Items from a dataset:
====

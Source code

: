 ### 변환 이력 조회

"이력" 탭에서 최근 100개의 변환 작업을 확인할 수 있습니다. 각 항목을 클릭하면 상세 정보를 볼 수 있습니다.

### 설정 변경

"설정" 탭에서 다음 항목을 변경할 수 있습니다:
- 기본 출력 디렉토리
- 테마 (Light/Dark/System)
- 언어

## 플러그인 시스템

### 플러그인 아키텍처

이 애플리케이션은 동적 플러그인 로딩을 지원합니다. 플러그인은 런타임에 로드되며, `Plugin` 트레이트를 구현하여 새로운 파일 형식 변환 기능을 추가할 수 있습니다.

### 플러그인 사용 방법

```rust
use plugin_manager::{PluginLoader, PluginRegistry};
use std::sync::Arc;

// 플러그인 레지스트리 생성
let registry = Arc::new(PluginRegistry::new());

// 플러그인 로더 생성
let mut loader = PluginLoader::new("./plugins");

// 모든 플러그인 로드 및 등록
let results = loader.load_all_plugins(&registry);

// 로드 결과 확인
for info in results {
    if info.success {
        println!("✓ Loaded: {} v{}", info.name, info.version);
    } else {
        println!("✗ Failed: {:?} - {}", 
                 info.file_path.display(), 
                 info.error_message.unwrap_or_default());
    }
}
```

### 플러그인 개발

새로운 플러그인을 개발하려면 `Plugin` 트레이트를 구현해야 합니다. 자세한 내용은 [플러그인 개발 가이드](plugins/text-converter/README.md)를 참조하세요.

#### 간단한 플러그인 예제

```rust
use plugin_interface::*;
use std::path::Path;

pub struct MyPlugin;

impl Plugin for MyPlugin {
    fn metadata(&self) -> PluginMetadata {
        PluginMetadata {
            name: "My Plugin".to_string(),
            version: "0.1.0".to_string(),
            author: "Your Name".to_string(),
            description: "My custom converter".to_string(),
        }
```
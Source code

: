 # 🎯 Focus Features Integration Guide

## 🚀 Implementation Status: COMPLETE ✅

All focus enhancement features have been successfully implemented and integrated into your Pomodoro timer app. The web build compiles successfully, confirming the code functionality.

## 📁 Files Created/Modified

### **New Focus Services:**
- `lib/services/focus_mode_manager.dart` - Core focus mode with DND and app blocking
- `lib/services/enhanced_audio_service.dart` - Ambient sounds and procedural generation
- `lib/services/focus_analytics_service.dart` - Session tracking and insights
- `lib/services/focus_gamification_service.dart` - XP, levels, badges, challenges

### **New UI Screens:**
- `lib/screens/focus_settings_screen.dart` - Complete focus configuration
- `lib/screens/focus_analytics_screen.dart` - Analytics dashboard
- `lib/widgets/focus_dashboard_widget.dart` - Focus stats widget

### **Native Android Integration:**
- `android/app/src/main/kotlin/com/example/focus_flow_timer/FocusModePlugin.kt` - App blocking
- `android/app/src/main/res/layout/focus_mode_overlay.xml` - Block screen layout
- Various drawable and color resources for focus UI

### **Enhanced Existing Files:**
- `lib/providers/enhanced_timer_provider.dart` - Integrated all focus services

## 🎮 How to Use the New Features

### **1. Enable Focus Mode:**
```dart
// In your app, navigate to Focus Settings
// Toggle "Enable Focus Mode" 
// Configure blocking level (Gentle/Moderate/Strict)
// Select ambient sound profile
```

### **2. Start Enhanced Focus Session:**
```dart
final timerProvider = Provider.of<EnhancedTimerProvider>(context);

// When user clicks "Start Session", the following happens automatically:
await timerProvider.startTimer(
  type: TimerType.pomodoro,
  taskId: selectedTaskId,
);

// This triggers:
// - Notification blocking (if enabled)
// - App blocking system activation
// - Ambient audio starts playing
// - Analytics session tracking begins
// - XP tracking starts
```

====

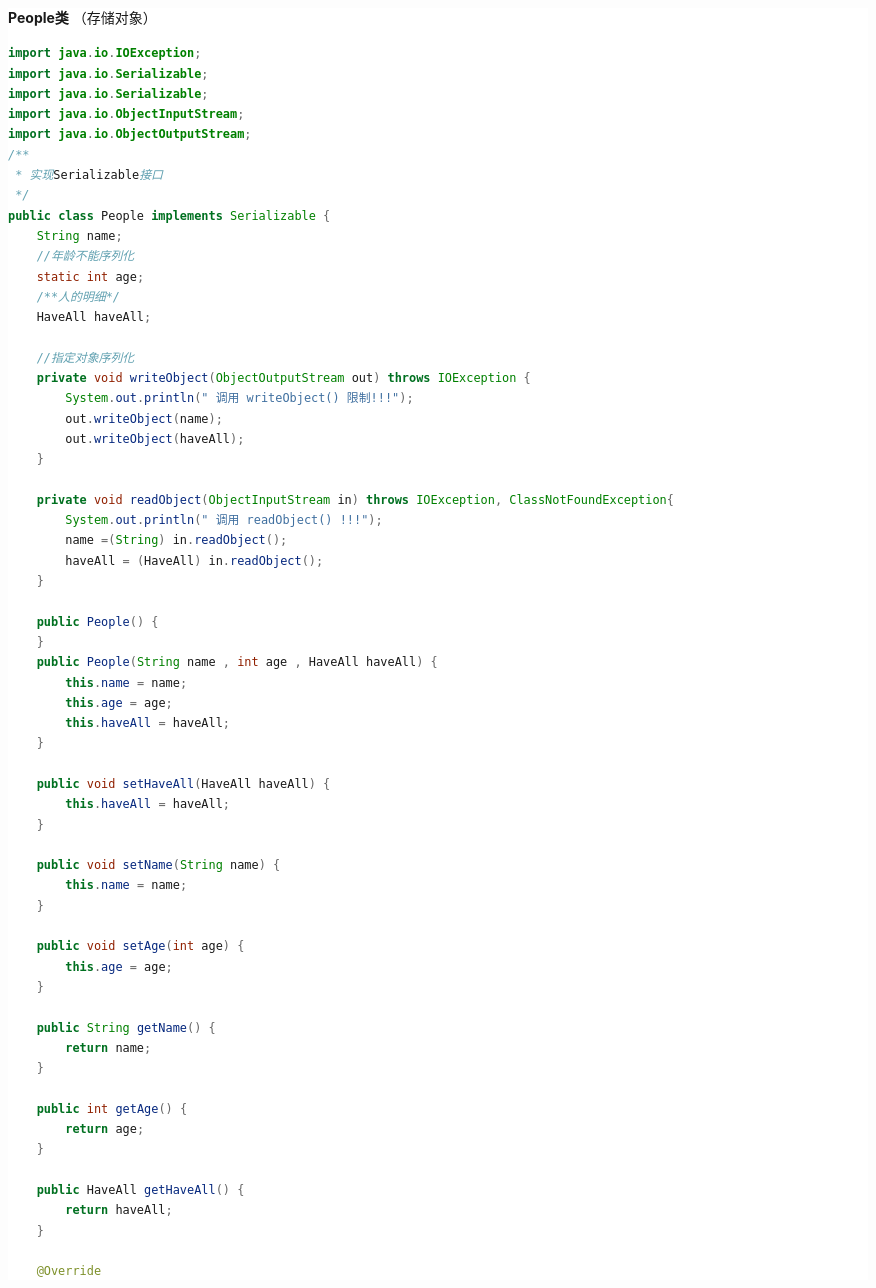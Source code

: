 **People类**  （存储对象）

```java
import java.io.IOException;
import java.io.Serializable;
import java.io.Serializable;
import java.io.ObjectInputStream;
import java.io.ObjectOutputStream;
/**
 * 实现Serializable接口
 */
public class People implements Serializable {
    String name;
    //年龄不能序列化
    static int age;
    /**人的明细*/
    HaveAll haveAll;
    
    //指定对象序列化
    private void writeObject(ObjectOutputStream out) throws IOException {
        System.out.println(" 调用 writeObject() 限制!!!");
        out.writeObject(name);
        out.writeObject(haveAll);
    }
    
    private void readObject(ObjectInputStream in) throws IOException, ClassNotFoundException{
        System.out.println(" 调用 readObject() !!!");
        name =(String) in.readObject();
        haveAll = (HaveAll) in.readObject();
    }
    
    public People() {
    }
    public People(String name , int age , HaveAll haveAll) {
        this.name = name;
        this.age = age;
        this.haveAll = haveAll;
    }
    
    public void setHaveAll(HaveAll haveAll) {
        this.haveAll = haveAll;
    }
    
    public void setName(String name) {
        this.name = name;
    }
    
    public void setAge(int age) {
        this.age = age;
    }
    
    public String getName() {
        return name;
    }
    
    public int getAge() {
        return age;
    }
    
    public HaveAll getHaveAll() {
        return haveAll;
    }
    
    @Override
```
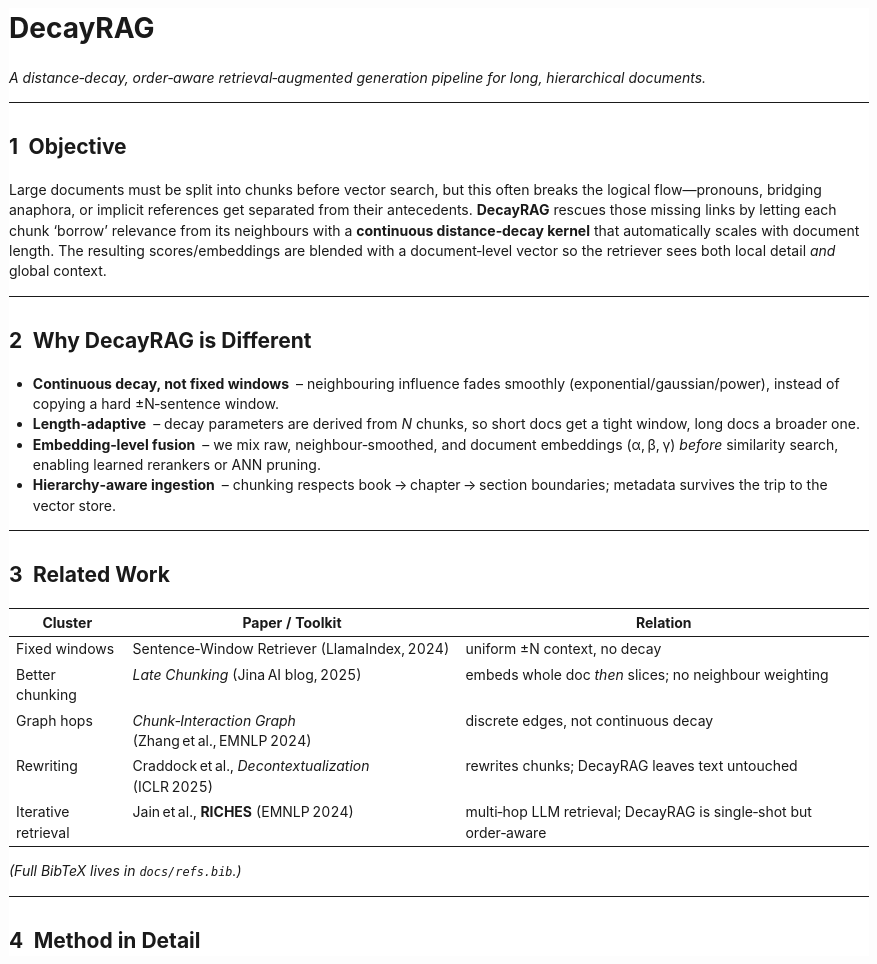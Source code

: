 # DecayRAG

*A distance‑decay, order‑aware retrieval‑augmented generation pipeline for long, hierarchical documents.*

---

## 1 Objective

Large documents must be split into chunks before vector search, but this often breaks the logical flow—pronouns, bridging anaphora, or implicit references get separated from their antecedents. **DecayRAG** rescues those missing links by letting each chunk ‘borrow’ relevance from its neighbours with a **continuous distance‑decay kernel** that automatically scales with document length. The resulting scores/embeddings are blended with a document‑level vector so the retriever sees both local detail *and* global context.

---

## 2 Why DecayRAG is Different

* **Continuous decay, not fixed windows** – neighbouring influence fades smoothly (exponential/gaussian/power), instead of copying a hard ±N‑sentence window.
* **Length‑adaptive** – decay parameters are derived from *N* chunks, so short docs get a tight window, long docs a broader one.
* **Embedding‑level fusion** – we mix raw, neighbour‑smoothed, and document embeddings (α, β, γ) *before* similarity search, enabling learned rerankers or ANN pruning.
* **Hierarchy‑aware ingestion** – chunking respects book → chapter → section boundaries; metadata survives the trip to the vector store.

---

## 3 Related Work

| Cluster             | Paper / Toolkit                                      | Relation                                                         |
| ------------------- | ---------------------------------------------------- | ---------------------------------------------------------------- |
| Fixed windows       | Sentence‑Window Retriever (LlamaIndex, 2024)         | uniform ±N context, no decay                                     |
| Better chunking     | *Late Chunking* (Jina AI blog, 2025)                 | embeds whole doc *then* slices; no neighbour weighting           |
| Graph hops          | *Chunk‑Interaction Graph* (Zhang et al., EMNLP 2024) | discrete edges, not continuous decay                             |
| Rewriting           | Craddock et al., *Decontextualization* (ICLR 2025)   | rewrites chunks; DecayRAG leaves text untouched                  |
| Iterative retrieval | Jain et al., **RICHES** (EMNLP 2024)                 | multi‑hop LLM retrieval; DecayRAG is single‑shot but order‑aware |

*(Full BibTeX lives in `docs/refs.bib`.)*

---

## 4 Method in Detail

====

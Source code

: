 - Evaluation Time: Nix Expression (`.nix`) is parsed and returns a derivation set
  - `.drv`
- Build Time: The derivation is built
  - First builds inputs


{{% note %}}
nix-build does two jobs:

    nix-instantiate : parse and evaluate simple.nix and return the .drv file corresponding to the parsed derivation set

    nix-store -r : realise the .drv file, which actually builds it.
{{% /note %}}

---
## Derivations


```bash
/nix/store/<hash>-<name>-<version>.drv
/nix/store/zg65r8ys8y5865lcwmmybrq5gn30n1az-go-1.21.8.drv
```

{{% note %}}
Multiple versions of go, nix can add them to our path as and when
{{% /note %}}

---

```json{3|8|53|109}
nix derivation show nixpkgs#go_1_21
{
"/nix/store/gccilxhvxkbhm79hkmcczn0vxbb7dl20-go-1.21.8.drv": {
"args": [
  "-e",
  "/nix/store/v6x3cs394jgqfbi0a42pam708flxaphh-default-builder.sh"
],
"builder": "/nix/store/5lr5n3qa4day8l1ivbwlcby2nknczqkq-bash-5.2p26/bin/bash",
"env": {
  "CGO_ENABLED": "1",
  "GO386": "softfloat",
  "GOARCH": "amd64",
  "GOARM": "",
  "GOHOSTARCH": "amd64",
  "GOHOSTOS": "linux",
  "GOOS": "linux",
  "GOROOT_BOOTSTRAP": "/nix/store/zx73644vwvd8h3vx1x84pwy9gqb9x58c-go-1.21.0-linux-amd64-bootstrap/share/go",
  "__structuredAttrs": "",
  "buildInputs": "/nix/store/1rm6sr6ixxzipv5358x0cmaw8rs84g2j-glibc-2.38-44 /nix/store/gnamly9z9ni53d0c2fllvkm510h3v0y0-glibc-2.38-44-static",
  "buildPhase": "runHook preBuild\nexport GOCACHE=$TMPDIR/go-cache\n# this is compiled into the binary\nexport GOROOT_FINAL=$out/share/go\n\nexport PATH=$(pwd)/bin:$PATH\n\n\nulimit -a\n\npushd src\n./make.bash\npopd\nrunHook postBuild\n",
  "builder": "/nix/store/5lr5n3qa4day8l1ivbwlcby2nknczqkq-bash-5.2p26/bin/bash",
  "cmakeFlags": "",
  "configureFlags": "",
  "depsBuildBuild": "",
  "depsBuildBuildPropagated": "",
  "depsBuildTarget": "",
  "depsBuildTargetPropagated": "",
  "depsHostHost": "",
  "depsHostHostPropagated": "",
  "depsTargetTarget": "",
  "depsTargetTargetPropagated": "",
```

====

_ACTIVITY:_
Each line of the entries that contains the word "import" should be listed.

_EXPECTED ANSWER:_
import java.io.IOException;
import java.io.Serializable;
import java.io.Serializable;
import java.io.ObjectInputStream;
import java.io.ObjectOutputStream;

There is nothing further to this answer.